Latent Fingerprint Development in Fire and Explosive Devices: Effects of Volatile Analysis Conditions

Abstract

Introduction: The increasing production and use of improvised incendiary and explosive devices across criminal and military contexts intensifies the need to develop forensic techniques not only for detecting these devices but also for identifying potential perpetrators (Gallegos et al., 2023). Many of these devices incorporate flammable liquids, with gasoline being one of the most accessible examples (Martín-Alberca et al., 2015). The volatile organic compounds (VOCs) released by such substances can compromise the integrity and recovery of dactyloscopic evidence, presenting a significant challenge for forensic investigation.

Aim: To assess the current technical and methodological understanding to identify opportunities for optimising forensic laboratory protocols for analysing fingerprint evidence on materials commonly used in such improvised devices, even under the effects of volatile substances.

Materials and Methods: Three databases were used for the literature search: PubMed, Scopus and ScienceDirect. The applied keywords included “fingerprints”, “volatile compounds”, “flammable liquids”, “improvised explosive devices”, “incendiary devices”, and “dactyloscopy”. Studies that were not peer-reviewed and those conducted in post-detonation environments were excluded.

Results: An improvised explosive device (IED) generally consists of an initiator, a switch, a main charge, a power source, and a container (Grant & Stewart, 2017), whereas an improvised incendiary device (IID) typically comprises a flammable liquid, an ignition system, and a container (Martín-Alberca et al., 2015). IEDs are commonly constructed using metallic and plastic materials (Canfarini et al., 2022), while IIDs are predominantly made of glass and may include paper when chemical ignition mechanisms are used (Martín-Alberca et al., 2015). Research directly addressing this topic is scarce, but one study demonstrated that VOCs originating from flammable liquids, specifically gasoline, can adversely affect latent fingerprints present on glass, even after multiple heat exposures at different intervals, when developed using black magnetic powder (Avissar et al., 2019).

Discussion: No studies have examined the behaviour of fingerprints under VOC exposure on materials other than glass, nor the interaction between VOCs and development reagents. Given that improvised devices may also contain metal, plastic and paper components, expanding research to these substrates and assessing different development techniques in the presence of VOCs is essential. Such work would provide a more comprehensive understanding of fingerprint preservation and clarify the influence of VOCs on the effectiveness of development methods.

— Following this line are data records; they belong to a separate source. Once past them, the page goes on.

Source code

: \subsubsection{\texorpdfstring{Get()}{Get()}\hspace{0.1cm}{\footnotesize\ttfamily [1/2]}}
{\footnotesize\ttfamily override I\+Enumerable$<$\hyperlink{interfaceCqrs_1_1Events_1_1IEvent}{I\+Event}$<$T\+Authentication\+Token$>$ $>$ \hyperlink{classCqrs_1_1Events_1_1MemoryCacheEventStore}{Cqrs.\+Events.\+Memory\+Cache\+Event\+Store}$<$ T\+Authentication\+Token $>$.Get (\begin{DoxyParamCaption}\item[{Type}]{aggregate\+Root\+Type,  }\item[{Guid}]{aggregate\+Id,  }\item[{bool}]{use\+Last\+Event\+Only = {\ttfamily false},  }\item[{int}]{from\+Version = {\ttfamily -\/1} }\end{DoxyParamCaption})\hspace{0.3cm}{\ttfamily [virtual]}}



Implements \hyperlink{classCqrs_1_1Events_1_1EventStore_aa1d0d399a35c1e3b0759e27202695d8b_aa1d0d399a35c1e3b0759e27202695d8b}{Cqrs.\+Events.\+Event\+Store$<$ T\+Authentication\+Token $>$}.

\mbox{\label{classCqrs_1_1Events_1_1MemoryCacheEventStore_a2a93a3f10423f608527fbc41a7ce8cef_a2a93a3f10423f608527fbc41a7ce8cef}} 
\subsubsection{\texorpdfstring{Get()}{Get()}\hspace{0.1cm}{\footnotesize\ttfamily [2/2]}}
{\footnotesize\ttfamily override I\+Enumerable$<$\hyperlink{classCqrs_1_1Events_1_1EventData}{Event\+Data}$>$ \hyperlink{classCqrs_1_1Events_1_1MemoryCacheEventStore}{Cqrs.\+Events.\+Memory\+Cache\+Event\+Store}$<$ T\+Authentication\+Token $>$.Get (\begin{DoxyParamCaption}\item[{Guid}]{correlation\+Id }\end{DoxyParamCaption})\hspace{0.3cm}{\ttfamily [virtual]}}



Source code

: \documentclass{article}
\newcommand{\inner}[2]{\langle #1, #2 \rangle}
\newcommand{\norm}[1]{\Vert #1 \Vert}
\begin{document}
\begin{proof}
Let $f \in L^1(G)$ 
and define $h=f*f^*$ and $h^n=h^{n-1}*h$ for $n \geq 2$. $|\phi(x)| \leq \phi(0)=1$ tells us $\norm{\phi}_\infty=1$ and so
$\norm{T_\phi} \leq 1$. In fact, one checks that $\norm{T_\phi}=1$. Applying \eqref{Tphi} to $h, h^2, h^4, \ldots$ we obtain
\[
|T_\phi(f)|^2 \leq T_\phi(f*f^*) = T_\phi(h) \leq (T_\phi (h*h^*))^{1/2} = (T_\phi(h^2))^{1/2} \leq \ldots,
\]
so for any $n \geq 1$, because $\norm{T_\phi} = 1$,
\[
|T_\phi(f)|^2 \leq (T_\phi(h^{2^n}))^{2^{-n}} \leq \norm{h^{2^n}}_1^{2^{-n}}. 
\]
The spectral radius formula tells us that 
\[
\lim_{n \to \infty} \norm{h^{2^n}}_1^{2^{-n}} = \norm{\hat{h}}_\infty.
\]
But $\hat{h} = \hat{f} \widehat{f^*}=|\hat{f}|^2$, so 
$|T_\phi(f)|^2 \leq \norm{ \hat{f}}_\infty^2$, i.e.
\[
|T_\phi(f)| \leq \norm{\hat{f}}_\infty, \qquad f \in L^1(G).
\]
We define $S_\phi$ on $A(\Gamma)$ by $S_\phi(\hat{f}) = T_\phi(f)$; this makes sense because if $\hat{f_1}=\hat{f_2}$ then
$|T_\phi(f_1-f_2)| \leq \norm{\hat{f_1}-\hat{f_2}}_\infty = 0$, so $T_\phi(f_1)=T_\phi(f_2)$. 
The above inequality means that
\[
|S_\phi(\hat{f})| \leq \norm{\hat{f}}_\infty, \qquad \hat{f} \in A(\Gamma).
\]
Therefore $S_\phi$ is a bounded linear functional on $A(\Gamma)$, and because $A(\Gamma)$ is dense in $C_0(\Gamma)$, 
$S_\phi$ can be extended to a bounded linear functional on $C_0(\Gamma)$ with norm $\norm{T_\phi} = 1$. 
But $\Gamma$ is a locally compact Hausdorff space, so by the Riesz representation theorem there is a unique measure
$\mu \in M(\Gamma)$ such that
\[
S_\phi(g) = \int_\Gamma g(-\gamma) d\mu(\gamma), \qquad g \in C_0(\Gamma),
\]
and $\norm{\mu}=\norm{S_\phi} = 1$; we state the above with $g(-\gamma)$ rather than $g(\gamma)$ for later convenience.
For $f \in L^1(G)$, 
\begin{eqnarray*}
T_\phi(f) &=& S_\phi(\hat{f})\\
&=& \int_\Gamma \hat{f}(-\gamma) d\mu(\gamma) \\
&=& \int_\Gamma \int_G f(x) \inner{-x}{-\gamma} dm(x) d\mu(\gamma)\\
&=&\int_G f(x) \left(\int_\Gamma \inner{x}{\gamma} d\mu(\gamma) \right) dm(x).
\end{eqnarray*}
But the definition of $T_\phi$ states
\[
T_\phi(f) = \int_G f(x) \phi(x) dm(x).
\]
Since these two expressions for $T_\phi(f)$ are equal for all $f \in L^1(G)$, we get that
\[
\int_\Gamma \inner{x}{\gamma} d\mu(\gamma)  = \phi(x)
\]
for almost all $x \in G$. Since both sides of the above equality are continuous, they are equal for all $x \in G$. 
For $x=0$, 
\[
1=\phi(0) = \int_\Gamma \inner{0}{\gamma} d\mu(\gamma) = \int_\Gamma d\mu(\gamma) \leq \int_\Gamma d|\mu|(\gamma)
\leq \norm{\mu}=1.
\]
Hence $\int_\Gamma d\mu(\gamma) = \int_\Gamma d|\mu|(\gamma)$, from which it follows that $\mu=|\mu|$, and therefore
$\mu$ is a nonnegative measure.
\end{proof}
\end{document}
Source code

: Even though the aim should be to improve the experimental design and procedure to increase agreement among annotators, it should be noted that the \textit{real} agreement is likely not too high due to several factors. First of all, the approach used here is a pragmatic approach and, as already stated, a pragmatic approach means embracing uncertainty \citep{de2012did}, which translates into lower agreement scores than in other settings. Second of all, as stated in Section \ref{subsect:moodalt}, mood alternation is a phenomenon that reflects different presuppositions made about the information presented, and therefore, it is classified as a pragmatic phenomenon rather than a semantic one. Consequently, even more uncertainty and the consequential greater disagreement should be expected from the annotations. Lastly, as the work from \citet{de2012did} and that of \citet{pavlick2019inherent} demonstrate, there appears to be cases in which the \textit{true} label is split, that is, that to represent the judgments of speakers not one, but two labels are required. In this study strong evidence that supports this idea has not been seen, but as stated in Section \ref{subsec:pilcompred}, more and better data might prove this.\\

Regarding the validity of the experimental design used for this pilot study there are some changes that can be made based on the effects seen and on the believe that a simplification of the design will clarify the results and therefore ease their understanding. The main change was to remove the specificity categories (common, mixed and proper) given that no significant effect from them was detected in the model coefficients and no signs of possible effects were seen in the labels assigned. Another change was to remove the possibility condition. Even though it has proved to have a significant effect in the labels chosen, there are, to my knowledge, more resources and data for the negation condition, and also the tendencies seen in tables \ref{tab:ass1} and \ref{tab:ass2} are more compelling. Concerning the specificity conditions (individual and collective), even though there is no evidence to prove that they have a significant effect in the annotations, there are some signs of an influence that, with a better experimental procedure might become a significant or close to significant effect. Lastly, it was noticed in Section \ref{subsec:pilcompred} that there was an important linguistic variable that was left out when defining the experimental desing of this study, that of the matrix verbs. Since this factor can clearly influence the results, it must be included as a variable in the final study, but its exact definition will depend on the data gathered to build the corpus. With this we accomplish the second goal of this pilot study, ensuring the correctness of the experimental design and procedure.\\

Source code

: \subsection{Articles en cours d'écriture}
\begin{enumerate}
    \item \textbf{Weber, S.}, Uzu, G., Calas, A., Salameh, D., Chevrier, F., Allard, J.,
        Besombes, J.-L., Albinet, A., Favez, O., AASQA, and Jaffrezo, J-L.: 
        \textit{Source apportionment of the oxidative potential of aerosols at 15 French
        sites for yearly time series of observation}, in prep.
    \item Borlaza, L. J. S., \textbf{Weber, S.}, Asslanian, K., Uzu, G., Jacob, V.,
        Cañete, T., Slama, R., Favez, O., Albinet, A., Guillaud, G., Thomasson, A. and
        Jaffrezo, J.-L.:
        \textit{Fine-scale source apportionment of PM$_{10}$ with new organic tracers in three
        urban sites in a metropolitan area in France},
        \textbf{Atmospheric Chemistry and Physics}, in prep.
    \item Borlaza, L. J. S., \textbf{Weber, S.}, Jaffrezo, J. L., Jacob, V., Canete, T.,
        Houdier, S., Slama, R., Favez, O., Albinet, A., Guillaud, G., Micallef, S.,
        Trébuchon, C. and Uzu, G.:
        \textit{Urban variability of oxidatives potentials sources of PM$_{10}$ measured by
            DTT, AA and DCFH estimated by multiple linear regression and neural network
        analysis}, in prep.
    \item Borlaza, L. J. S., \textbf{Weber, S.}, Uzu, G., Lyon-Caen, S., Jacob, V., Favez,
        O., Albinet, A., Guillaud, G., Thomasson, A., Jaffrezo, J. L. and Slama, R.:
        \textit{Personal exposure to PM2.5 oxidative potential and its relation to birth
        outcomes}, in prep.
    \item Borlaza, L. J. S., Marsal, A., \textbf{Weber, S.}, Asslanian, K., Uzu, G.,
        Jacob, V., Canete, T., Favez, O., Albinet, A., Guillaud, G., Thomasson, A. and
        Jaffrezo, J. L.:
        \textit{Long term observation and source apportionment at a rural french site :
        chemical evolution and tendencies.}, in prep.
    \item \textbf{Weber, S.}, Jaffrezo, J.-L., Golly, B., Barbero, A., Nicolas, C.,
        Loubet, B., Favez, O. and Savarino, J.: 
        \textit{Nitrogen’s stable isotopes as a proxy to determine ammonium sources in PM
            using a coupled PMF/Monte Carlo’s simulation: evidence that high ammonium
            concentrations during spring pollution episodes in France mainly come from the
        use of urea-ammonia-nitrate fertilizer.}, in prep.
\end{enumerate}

Conclusions: Further research into the interaction between VOCs and fingerprint residues on a broader range of materials is crucial, particularly in contexts involving IEDs and IIDs. Strengthening the technical and methodological basis of forensic protocols will improve the reliability of evidence processing and support the accurate identification of individuals, contributing to more robust and scientifically sound forensic investigations.